My dad was an Oldsmobile man. He never bought any other brand. And if he ever had to ride in (or heaven forbid, actually drive) any thing other than an Olds, he’d grumble and complain. As he got older, we’d ask him to drive our Honda just to hear the rants.
But I’m beginning to understand his pain.
I’m a Google guy. I love the search results. I love the ease. I love the little gadgets I can add on.
And now I’m finding that perhaps there are other tools I should be using and so now there’s a bit of grumbling.

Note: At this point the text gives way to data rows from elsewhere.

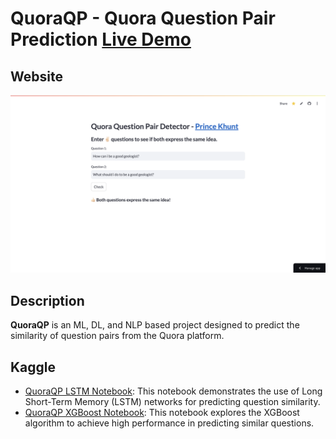 # QuoraQP - Quora Question Pair Prediction <a href="https://quoraquestionpair.streamlit.app/" target="_blank">Live Demo</a>

## Website 

![SS1](ui/ss1.png)

## Description

**QuoraQP** is an ML, DL, and NLP based project designed to predict the similarity of question pairs from the Quora platform. 

## Kaggle

- [QuoraQP LSTM Notebook](https://www.kaggle.com/code/princekhunt19/quoraqp-lstm): This notebook demonstrates the use of Long Short-Term Memory (LSTM) networks for predicting question similarity.
- [QuoraQP XGBoost Notebook](https://www.kaggle.com/code/princekhunt19/quoraqp-xgboost/edit): This notebook explores the XGBoost algorithm to achieve high performance in predicting similar questions. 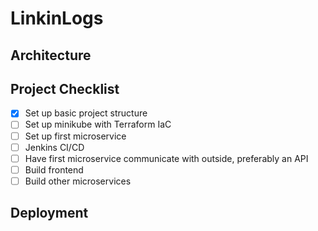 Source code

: # LinkinLogs
## Architecture
## Project Checklist
- [x] Set up basic project structure
- [ ] Set up minikube with Terraform IaC
- [ ] Set up first microservice
- [ ] Jenkins CI/CD
- [ ] Have first microservice communicate with outside, preferably an API
- [ ] Build frontend 
- [ ] Build other microservices
## Deployment
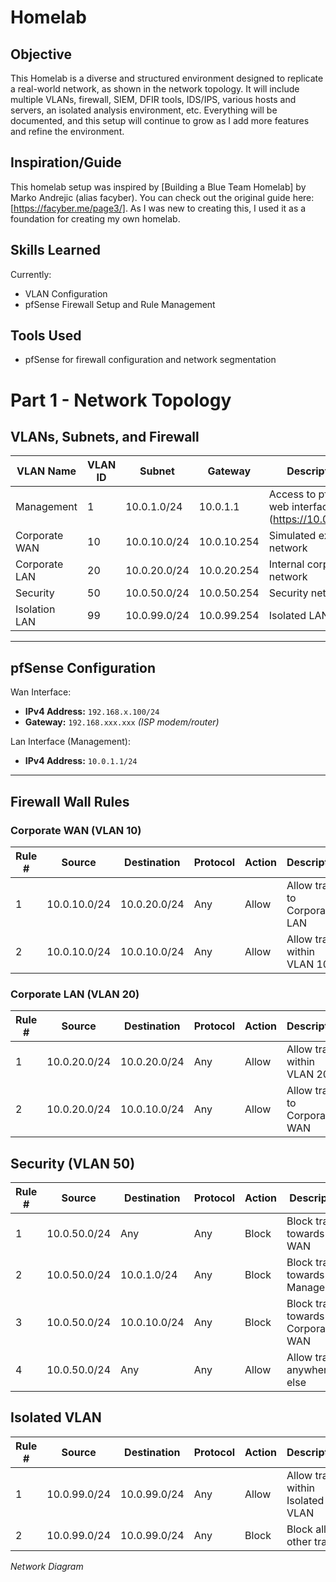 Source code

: # Homelab

## Objective

This Homelab is a diverse and structured environment designed to replicate a real-world network, as shown in the network topology. It will include multiple VLANs, firewall, SIEM, DFIR tools, IDS/IPS, various hosts and servers, an isolated analysis environment, etc. Everything will be documented, and this setup will continue to grow as I add more features and refine the environment.

## Inspiration/Guide

This homelab setup was inspired by [Building a Blue Team Homelab] by Marko Andrejic (alias facyber). You can check out the original guide here: [https://facyber.me/page3/]. As I was new to creating this, I used it as a foundation for creating my own homelab. 

## Skills Learned

Currently:
- VLAN Configuration
- pfSense Firewall Setup and Rule Management

## Tools Used

- pfSense for firewall configuration and network segmentation


# Part 1 - Network Topology

## VLANs, Subnets, and Firewall

| VLAN Name         | VLAN ID | Subnet         | Gateway       | Description                     |
|-------------------|---------|----------------|---------------|---------------------------------|
| Management        | 1       | 10.0.1.0/24    | 10.0.1.1      | Access to pfSense web interface (https://10.0.1.50/) |
| Corporate WAN     | 10      | 10.0.10.0/24   | 10.0.10.254   | Simulated external network      |
| Corporate LAN     | 20      | 10.0.20.0/24   | 10.0.20.254   | Internal corporate network      |
| Security          | 50      | 10.0.50.0/24   | 10.0.50.254   | Security network                |
| Isolation LAN     | 99      | 10.0.99.0/24   | 10.0.99.254   | Isolated LAN                    |

---

## pfSense Configuration

Wan Interface: 
- **IPv4 Address:** `192.168.x.100/24`
- **Gateway:** `192.168.xxx.xxx` *(ISP modem/router)*

Lan Interface (Management):
- **IPv4 Address:** `10.0.1.1/24`

---

## Firewall Wall Rules

### Corporate WAN (VLAN 10)

 Rule # | Source          | Destination     | Protocol | Action | Description                      |
|--------|-----------------|-----------------|----------|--------|---------------------------------|
| 1      | 10.0.10.0/24    | 10.0.20.0/24    | Any      | Allow  | Allow traffic to Corporate LAN  |
| 2      | 10.0.10.0/24    | 10.0.10.0/24    | Any      | Allow  | Allow traffic within VLAN 10    |

### Corporate LAN (VLAN 20)

| Rule # | Source          | Destination     | Protocol | Action | Description                     |
|--------|-----------------|-----------------|----------|--------|---------------------------------|
| 1      | 10.0.20.0/24    | 10.0.20.0/24    | Any      | Allow  | Allow traffic within VLAN 20    |
| 2      | 10.0.20.0/24    | 10.0.10.0/24    | Any      | Allow  | Allow traffic to Corporate WAN  |

## Security (VLAN 50)

| Rule # | Source          | Destination     | Protocol | Action | Description                     |
|--------|-----------------|-----------------|----------|--------|---------------------------------|
| 1      | 10.0.50.0/24    | Any             | Any      | Block  | Block traffic towards WAN       |
| 2      | 10.0.50.0/24    | 10.0.1.0/24     | Any      | Block  | Block traffic towards Management       |
| 3      | 10.0.50.0/24    | 10.0.10.0/24    | Any      | Block  | Block traffic towards Corporate WAN       |
| 4      | 10.0.50.0/24    | Any             | Any      | Allow  | Allow traffic anywhere else       |

## Isolated VLAN

| Rule # | Source          | Destination     | Protocol | Action | Description                     |
|--------|-----------------|-----------------|----------|--------|---------------------------------|
| 1      | 10.0.99.0/24    | 10.0.99.0/24    | Any      | Allow  | Allow traffic within Isolated VLAN       |
| 2      | 10.0.99.0/24    | 10.0.99.0/24    | Any      | Block  | Block all other traffic       |


*Network Diagram*

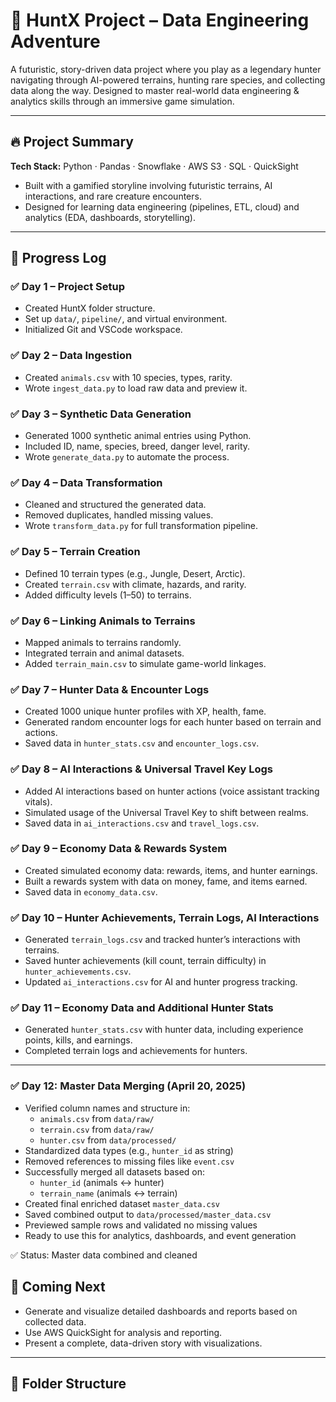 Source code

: # 🏹 HuntX Project – Data Engineering Adventure

A futuristic, story-driven data project where you play as a legendary hunter navigating through AI-powered terrains, hunting rare species, and collecting data along the way. Designed to master real-world data engineering & analytics skills through an immersive game simulation.

---

## 🔥 Project Summary

**Tech Stack:** Python · Pandas · Snowflake · AWS S3 · SQL · QuickSight

- Built with a gamified storyline involving futuristic terrains, AI interactions, and rare creature encounters.
- Designed for learning data engineering (pipelines, ETL, cloud) and analytics (EDA, dashboards, storytelling).

---

## 📅 Progress Log

### ✅ Day 1 – Project Setup
- Created HuntX folder structure.
- Set up `data/`, `pipeline/`, and virtual environment.
- Initialized Git and VSCode workspace.

### ✅ Day 2 – Data Ingestion
- Created `animals.csv` with 10 species, types, rarity.
- Wrote `ingest_data.py` to load raw data and preview it.

### ✅ Day 3 – Synthetic Data Generation
- Generated 1000 synthetic animal entries using Python.
- Included ID, name, species, breed, danger level, rarity.
- Wrote `generate_data.py` to automate the process.

### ✅ Day 4 – Data Transformation
- Cleaned and structured the generated data.
- Removed duplicates, handled missing values.
- Wrote `transform_data.py` for full transformation pipeline.

### ✅ Day 5 – Terrain Creation
- Defined 10 terrain types (e.g., Jungle, Desert, Arctic).
- Created `terrain.csv` with climate, hazards, and rarity.
- Added difficulty levels (1–50) to terrains.

### ✅ Day 6 – Linking Animals to Terrains
- Mapped animals to terrains randomly.
- Integrated terrain and animal datasets.
- Added `terrain_main.csv` to simulate game-world linkages.

### ✅ Day 7 – Hunter Data & Encounter Logs
- Created 1000 unique hunter profiles with XP, health, fame.
- Generated random encounter logs for each hunter based on terrain and actions.
- Saved data in `hunter_stats.csv` and `encounter_logs.csv`.

### ✅ Day 8 – AI Interactions & Universal Travel Key Logs
- Added AI interactions based on hunter actions (voice assistant tracking vitals).
- Simulated usage of the Universal Travel Key to shift between realms.
- Saved data in `ai_interactions.csv` and `travel_logs.csv`.

### ✅ Day 9 – Economy Data & Rewards System
- Created simulated economy data: rewards, items, and hunter earnings.
- Built a rewards system with data on money, fame, and items earned.
- Saved data in `economy_data.csv`.

### ✅ Day 10 – Hunter Achievements, Terrain Logs, AI Interactions
- Generated `terrain_logs.csv` and tracked hunter’s interactions with terrains.
- Saved hunter achievements (kill count, terrain difficulty) in `hunter_achievements.csv`.
- Updated `ai_interactions.csv` for AI and hunter progress tracking.

### ✅ Day 11 – Economy Data and Additional Hunter Stats
- Generated `hunter_stats.csv` with hunter data, including experience points, kills, and earnings.
- Completed terrain logs and achievements for hunters.

---

### ✅ Day 12: Master Data Merging (April 20, 2025)

- Verified column names and structure in:
  - `animals.csv` from `data/raw/`
  - `terrain.csv` from `data/raw/`
  - `hunter.csv` from `data/processed/`
- Standardized data types (e.g., `hunter_id` as string)
- Removed references to missing files like `event.csv`
- Successfully merged all datasets based on:
  - `hunter_id` (animals ↔ hunter)
  - `terrain_name` (animals ↔ terrain)
- Created final enriched dataset `master_data.csv`
- Saved combined output to `data/processed/master_data.csv`
- Previewed sample rows and validated no missing values
- Ready to use this for analytics, dashboards, and event generation

✅ Status: Master data combined and cleaned


## 🚀 Coming Next
- Generate and visualize detailed dashboards and reports based on collected data.
- Use AWS QuickSight for analysis and reporting.
- Present a complete, data-driven story with visualizations.

---

## 📂 Folder Structure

But I am grumbling less and less because I’m starting to really like a newer search tool called Wolfram|Alpha. The goal of Wolfram|Alpha is simple:
Wolfram|Alpha’s long-term goal is to make all systematic knowledge immediately computable and accessible to everyone. We aim to collect and curate all objective data; implement every known model, method, and algorithm; and make it possible to compute whatever can be computed about anything. Our goal is to build on the achievements of science and other systematizations of knowledge to provide a single source that can be relied on by everyone for definitive answers to factual queries.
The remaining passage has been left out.